Bank Hack – How to steal $25 Billion with a few lines of code

Pierluigi Paganini May 17, 2016

A security expert discovered security flaws that could let anyone to steal as much as $25 Billion from one of the biggest Indian banks.

Prakash explained that the exploitation of the flaw allowed him to steal money from any or all bank customers.

Prakash discovered a problem quite common for mobile application, the lack of enforcing for Certificate Pinning that could expose users to man-in-the-middle attacks by using fraudulently issued certificates. At this point, the attacker is able to eavesdrop the traffic and manipulate it in order to carry out fraudulent activities.

“I tried to install a self-signed certificate, to capture the plain text request/response on Burp, and it worked like a charm. Which means, no certificate pinning. Considering this is a mobile banking application, lack of certificate pinning is an epic failure.” Prakash wrote in a blog post.

The expert also discovered a serious issue in the authentication process that could be exploited by hackers to operate on the behalf of the bank customers (i.e. make money transfer, access account balance).

“So invoking the fund transfer API call directly via CURL, bypassed the receiver/beneficiary account validation. I was able to transfer money to accounts that weren’t on my beneficiary list,” explained Prakash. “It was a matter of 5 lines of code [exploit] to enumerate the bank’s customer records (Current Account Balance, and Deposits).”

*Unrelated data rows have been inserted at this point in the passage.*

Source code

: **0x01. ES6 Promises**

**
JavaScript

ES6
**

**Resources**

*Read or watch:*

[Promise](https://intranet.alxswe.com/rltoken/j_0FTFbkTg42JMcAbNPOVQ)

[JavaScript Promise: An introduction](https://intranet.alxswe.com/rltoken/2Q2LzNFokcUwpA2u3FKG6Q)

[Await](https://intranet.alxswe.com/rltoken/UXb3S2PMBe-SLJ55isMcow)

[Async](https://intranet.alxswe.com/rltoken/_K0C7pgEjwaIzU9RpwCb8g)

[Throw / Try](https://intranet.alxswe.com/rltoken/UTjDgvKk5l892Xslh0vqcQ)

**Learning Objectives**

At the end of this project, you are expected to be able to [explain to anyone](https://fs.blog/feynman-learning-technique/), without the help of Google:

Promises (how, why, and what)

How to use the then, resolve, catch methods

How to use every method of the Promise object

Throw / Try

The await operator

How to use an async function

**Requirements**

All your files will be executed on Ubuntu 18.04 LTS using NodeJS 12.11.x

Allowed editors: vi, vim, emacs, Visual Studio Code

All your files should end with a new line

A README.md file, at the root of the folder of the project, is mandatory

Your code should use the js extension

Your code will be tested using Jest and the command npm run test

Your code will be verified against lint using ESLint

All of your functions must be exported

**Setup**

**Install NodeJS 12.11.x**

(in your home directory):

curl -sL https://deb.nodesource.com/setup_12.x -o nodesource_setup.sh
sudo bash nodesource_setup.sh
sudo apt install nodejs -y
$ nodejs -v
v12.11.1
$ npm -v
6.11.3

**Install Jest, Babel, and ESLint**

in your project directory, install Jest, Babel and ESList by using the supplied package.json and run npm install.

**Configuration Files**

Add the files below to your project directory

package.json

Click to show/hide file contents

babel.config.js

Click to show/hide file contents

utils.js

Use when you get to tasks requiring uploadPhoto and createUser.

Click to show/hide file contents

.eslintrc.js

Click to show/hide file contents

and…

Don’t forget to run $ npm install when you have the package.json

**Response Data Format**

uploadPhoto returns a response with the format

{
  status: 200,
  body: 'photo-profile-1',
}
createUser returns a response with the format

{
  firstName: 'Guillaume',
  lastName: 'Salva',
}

The expert demonstrated that it is theoretically possible to steal money from any account of the bank. He initially tested his PoC code to make a transaction with his account, he created a request with his customer ID, and MTPIN, but the using a sender account (6254) did not belong to him.

bank hack

Just 13 line of code to automate the bank hack.

bank hack code

Prakash discovered that the mobile app did not check the customer ID or Transaction Authorisation PIN (MTPIN) that are essential information for operations like fund transfers.

The hacker explained to Motherboard that he successfully tested the issues to transfer money from someone else’s account by using his family bank accounts.

“I tested with a bunch of accounts belonging to my family. Few of those accounts don’t even have net banking or mobile banking activated,” Prakash added. “And it all worked like a charm.”

There is an unfair end to this story, despite Prakash responsibly reported the flaw to the bank, the financial institution did not reward it.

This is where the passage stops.